A notre époque, où les sensations prennent le pas sur la pensée, il faut faire vite pour imposer une image de solidité et de détermination. A cet égard, les premiers pas de notre ministre ne sont guère probants.  

En effet, JMB nous a gratifié d’une rafale d’annonces, comme s’il était nécessaire de bien marquer qu’il marche dans les pas du candidat Macron. La plupart des autres ministres sont restés beaucoup plus discrets.   

Or, la différence essentielle entre JMB et un candidat à la présidentielle, c’est que lui dispose d’énormes moyens pour observer, enregistrer, analyser, réfléchir aux multiples facettes de toute question de l’univers de l’enseignement public et privé. Des milliers, voire des dizaines de milliers de collaborateurs de l’Education nationale sont actifs, compétents et responsables. À chaque question posée, le ministre peut aisément en mettre en marche quelques-uns pour lui apporter les informations du terrain et des éléments de propositions.  

Une période de réflexion serait bien comprise par les enseignants comme par les parents et les autres citoyens. Cela éviterait des annonces prématurées suivies de réactions et de reculs, dans le plus pur style de l’ancien régime, avant la révolution macronienne. 

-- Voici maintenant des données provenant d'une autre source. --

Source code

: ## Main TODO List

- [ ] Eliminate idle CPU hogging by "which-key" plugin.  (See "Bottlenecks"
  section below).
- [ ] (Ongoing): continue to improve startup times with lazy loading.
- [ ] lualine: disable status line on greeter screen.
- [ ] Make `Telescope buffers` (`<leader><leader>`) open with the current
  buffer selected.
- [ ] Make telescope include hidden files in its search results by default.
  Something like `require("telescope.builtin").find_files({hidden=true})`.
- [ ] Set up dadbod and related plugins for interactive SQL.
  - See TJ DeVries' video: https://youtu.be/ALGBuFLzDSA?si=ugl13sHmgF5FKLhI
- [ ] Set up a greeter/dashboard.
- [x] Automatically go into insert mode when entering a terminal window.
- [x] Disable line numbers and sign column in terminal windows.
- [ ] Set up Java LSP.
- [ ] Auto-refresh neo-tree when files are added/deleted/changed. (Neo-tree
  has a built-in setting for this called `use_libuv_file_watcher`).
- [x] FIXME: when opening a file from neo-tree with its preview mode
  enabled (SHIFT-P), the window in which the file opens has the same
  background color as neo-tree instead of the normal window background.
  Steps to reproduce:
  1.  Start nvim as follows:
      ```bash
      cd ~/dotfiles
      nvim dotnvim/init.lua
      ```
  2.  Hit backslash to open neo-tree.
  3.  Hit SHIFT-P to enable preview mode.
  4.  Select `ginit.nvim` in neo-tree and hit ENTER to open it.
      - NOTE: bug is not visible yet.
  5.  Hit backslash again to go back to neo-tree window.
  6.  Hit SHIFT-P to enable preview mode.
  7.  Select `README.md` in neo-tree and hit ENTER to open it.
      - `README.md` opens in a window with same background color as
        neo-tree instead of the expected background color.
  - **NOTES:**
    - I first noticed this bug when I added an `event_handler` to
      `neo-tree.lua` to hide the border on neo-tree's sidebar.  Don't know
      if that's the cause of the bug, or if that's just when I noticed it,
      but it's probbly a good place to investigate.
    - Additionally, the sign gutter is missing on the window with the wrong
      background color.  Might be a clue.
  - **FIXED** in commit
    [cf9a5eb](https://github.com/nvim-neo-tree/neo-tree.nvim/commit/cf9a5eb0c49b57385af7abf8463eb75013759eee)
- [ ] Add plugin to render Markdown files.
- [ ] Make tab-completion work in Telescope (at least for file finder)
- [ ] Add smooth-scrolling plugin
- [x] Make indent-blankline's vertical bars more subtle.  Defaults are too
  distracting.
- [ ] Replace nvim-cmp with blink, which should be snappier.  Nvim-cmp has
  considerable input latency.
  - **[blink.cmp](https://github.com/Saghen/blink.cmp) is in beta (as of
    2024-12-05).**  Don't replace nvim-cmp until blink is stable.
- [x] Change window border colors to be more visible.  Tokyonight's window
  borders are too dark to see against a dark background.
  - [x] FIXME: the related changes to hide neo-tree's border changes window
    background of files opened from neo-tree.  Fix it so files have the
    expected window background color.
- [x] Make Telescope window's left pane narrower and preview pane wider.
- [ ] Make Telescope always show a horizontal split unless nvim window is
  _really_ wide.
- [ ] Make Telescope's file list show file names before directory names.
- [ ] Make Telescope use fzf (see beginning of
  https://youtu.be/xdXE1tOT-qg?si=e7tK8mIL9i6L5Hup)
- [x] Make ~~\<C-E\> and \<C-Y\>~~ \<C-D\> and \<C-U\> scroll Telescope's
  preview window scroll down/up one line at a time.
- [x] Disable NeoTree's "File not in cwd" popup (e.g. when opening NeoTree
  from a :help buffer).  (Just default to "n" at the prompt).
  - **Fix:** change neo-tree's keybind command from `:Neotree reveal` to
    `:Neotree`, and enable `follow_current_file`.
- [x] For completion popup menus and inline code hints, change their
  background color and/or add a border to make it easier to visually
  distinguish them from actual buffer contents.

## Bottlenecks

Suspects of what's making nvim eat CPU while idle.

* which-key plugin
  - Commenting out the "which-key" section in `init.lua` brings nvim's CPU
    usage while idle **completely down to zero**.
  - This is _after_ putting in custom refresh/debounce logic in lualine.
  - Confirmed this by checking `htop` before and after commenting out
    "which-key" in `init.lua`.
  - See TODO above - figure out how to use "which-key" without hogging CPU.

Des décisions qu’il fallait prendre...  

Il était en effet urgent d’annuler les décisions aberrantes de la précédente ministre prises sur des fondements idéologiques et au déni des réalités. Entre autres : les classes bilingues ou européennes, le retour au latin–grec, le rétablissement du redoublement.  

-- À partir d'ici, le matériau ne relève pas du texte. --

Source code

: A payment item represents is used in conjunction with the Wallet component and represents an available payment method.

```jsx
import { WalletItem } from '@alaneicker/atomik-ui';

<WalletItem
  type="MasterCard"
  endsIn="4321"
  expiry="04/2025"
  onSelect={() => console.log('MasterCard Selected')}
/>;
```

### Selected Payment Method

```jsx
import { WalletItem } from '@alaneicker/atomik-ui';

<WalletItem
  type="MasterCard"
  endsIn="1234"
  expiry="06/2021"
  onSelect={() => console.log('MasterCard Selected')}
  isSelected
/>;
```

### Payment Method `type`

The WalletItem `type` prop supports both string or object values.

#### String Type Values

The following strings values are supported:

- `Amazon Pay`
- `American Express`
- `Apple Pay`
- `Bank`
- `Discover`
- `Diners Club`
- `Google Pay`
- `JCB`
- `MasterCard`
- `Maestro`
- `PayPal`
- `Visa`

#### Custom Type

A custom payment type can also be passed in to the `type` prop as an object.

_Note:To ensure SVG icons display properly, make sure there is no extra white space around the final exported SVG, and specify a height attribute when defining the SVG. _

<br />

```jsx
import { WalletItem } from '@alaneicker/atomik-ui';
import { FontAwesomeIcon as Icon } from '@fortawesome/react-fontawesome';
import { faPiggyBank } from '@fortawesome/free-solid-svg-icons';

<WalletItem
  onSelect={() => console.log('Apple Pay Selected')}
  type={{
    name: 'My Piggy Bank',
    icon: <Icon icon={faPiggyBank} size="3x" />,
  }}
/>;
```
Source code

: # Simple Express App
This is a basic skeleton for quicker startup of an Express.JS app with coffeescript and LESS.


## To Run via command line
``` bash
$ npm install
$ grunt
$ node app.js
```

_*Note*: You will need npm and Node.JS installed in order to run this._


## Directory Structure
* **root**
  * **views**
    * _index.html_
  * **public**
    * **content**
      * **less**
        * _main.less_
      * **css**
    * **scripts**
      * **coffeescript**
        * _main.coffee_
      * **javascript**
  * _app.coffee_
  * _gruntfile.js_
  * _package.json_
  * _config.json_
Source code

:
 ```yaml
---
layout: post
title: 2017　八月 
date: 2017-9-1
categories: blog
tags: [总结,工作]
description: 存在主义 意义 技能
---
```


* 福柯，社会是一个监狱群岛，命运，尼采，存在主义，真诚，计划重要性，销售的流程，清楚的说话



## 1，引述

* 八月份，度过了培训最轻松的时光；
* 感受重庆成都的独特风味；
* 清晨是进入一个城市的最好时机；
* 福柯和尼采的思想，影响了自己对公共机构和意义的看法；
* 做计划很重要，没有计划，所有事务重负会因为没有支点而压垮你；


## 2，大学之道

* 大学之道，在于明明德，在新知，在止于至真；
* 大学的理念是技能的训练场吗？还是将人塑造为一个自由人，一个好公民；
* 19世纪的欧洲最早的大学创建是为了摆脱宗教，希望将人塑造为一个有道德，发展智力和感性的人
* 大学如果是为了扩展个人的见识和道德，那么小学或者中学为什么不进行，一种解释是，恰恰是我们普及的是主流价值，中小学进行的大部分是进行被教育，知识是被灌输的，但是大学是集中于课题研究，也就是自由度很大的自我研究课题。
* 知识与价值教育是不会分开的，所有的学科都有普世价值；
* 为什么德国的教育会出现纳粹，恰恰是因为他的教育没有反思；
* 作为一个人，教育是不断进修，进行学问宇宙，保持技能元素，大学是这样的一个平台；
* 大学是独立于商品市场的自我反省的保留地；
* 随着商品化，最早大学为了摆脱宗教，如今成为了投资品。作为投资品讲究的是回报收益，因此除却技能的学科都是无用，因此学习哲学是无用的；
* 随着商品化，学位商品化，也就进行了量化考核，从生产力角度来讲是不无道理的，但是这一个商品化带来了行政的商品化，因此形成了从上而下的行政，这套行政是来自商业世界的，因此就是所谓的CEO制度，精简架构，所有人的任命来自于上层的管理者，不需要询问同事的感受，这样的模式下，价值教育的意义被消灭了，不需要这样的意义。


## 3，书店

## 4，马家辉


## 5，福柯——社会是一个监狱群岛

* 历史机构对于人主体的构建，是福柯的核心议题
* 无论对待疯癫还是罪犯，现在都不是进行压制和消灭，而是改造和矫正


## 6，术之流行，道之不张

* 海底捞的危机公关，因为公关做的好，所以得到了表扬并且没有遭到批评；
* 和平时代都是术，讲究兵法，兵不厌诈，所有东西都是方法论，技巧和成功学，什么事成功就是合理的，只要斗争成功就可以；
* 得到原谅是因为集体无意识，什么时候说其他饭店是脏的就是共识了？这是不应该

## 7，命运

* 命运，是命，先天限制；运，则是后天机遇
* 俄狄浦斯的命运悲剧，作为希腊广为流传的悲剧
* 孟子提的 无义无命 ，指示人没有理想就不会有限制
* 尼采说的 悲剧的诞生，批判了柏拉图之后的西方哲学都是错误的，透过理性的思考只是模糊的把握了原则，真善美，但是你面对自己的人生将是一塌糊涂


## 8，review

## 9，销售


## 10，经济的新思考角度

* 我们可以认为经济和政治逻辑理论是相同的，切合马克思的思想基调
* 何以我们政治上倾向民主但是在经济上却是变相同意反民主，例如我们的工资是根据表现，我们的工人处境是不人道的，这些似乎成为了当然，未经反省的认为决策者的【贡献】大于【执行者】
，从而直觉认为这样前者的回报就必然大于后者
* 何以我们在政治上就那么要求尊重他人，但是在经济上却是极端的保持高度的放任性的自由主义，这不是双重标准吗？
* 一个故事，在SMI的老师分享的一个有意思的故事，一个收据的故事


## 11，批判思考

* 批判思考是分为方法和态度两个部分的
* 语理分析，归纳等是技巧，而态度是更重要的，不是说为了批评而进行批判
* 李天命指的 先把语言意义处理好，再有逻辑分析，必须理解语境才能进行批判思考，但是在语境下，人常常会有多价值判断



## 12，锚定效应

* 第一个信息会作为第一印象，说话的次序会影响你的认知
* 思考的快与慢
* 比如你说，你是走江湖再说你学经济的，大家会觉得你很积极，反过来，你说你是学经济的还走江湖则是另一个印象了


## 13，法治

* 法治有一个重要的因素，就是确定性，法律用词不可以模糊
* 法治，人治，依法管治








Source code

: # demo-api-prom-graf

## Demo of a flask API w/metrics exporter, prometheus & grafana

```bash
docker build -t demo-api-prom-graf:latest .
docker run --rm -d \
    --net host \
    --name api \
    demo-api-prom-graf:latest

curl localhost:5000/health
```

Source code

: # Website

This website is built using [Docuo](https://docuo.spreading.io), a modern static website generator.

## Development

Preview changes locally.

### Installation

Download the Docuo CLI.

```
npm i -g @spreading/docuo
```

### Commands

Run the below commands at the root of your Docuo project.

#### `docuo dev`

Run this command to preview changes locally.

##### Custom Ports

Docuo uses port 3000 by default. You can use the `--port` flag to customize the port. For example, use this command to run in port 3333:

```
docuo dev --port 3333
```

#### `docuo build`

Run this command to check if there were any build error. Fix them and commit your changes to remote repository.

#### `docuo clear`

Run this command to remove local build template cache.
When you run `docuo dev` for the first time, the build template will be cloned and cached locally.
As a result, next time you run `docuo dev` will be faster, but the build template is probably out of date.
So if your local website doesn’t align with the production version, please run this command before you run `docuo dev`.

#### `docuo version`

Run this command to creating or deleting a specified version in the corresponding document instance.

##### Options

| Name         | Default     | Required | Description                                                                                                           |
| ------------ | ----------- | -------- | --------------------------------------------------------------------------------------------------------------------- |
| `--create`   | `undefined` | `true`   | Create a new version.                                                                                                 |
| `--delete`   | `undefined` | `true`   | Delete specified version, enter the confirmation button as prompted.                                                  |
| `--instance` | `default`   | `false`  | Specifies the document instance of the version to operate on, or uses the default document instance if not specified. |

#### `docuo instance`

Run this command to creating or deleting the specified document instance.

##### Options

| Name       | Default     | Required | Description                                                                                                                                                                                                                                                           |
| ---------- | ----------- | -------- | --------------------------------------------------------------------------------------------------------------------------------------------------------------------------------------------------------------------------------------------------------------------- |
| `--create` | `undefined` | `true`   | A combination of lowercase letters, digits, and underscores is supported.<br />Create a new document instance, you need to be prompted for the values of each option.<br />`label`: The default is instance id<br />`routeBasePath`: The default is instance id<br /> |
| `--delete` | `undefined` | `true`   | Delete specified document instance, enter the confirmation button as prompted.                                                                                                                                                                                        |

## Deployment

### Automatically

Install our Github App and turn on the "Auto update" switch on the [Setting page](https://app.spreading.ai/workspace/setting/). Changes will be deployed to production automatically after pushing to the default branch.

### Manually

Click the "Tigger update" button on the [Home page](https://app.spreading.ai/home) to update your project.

Cependant un peu de réflexion, alimentée par quelques consultations bien choisies, aurait permis d’améliorer au moins la forme de l’annonce.  

C’est le cas du redoublement. Peut-être aurait-il mieux valu parler de la suppression du passage automatique à la classe supérieure. Le passage en CE1 d’élèves ne sachant même pas déchiffrer l’écrit condamne le CE1. Le passage en 6ème d’élèves ne sachant ni lire ni compter couramment est le sabordage de la 6ème. Une large majorité des enseignants aurait été d’accord avec ces formulations.  

Le redoublement, au sens de refaire à l’identique ce qu’on vient de vivre pendant un an, n’est justifié que pour certains élèves. Pour les autres, il faut analyser la diversité des cas et déterminer les mesures idoines. Puis adapter les structures en conséquence.    

Les rythmes scolaires  

Nous parlons ici des « rythmes scolaires » en rapport avec les activités extrascolaires péniblement mises en place.  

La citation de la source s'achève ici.